*** Input records Section Begins ***

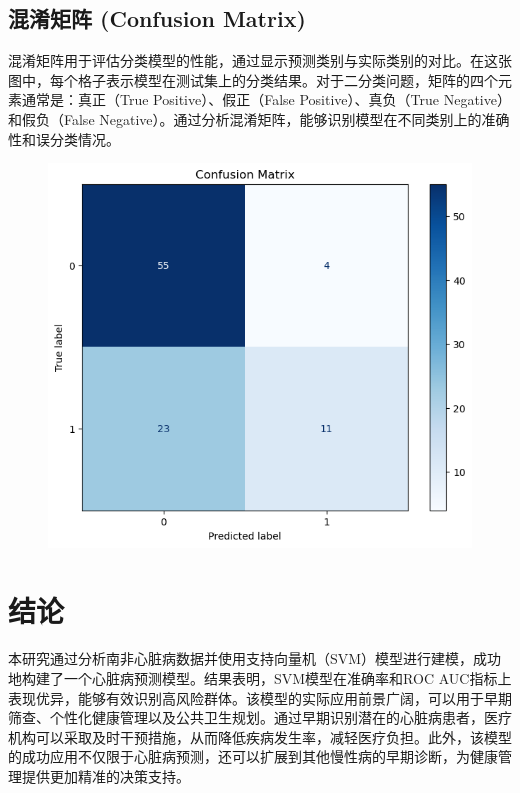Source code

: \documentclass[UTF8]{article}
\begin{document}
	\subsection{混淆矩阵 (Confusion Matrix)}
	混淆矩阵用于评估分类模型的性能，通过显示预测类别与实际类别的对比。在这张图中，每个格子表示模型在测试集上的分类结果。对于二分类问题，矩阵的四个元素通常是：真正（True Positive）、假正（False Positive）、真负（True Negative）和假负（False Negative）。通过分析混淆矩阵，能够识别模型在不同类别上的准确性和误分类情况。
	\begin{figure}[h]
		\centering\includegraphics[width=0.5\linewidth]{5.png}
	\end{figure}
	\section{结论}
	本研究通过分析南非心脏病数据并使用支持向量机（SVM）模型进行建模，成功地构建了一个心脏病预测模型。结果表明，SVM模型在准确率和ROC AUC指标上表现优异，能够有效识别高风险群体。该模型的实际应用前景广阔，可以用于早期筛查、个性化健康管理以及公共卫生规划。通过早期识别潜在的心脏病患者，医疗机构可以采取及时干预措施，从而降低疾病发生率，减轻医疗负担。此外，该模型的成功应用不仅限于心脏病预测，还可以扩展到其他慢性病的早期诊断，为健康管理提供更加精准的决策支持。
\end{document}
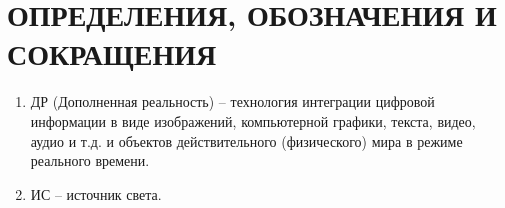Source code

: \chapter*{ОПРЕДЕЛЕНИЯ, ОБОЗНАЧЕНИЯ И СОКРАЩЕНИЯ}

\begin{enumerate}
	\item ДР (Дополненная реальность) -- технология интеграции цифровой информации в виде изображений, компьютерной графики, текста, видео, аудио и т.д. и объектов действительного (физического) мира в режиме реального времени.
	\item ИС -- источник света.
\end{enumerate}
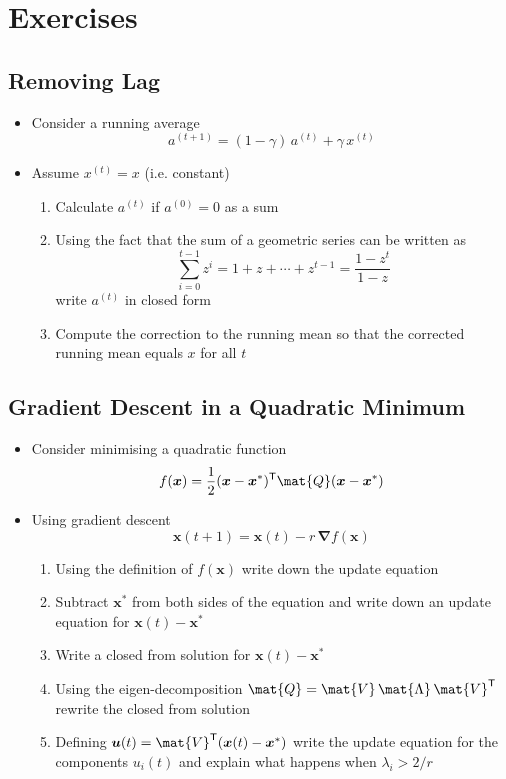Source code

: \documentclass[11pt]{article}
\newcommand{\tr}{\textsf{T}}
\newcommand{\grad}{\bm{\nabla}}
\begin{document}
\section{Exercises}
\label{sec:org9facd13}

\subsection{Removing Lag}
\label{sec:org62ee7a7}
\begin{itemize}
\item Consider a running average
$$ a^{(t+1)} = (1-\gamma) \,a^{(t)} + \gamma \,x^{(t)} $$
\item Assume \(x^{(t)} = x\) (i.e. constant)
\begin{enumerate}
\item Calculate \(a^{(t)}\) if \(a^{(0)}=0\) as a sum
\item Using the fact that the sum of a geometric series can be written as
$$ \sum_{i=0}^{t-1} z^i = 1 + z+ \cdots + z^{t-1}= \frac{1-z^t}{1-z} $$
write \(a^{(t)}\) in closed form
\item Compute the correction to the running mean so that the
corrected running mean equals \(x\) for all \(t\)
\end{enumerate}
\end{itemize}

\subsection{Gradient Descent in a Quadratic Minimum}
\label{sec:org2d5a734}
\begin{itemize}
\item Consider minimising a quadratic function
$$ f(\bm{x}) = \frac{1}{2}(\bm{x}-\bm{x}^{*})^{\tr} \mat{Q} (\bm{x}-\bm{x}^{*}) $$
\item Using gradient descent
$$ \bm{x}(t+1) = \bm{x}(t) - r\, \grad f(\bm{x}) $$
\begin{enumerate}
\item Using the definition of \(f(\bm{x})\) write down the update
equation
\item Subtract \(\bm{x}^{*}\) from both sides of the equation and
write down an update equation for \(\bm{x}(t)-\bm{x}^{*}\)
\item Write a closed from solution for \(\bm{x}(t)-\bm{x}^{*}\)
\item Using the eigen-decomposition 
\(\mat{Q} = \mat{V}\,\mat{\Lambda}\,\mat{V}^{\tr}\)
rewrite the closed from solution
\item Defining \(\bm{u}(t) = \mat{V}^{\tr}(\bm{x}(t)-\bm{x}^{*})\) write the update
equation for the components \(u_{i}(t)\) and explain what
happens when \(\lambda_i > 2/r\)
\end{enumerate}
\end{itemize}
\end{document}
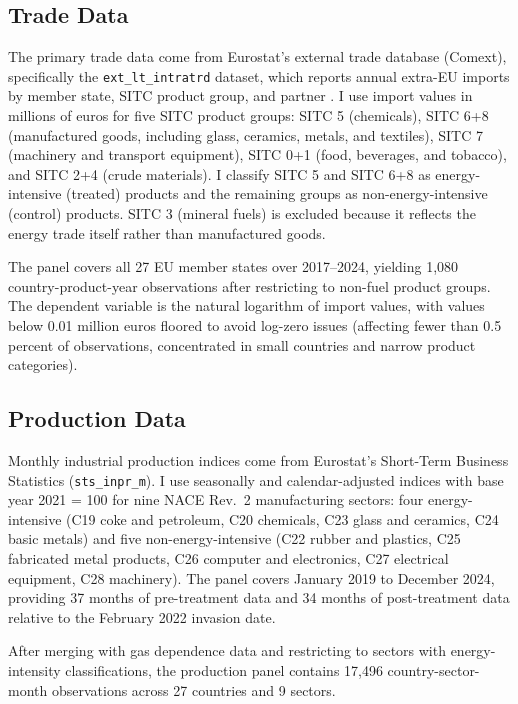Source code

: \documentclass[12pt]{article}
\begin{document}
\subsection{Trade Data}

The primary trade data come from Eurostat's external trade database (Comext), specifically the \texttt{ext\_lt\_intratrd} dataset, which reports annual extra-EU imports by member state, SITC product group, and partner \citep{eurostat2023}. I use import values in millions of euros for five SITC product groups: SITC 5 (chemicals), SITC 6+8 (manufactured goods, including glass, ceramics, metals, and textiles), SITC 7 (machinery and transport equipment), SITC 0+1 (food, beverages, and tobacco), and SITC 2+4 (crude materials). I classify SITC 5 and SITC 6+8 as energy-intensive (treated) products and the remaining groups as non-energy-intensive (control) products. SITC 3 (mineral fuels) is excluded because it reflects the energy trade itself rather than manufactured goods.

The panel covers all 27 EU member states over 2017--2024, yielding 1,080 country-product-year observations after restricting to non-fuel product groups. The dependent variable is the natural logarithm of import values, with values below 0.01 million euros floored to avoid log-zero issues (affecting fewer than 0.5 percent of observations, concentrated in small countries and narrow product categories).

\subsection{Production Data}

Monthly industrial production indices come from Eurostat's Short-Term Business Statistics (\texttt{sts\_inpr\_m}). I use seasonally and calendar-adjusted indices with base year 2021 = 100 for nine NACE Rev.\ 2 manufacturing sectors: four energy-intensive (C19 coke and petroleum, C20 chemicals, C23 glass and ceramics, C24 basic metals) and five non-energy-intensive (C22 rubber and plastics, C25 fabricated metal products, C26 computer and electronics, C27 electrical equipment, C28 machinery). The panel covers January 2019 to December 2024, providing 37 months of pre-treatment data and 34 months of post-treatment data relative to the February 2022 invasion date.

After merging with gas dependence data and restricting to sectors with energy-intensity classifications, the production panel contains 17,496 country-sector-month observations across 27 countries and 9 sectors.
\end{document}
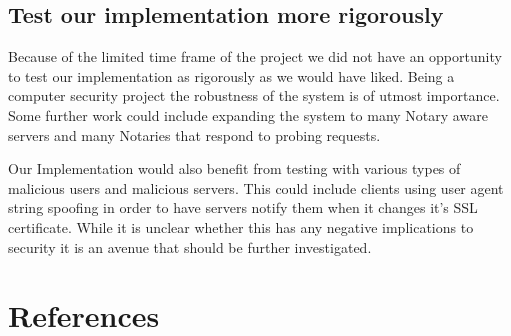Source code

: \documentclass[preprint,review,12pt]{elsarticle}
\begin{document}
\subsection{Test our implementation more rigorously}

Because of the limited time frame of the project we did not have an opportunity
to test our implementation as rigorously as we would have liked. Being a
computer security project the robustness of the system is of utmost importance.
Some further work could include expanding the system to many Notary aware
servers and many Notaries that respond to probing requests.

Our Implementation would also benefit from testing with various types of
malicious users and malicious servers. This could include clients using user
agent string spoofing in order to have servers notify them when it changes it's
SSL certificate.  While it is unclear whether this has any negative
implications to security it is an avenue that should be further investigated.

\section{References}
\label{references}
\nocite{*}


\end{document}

*** Input records Section Ends ***

Assignment ::
Count every line of the entries that holds the string "down". Please answer with the count alone.

Answer to this exercise ::
2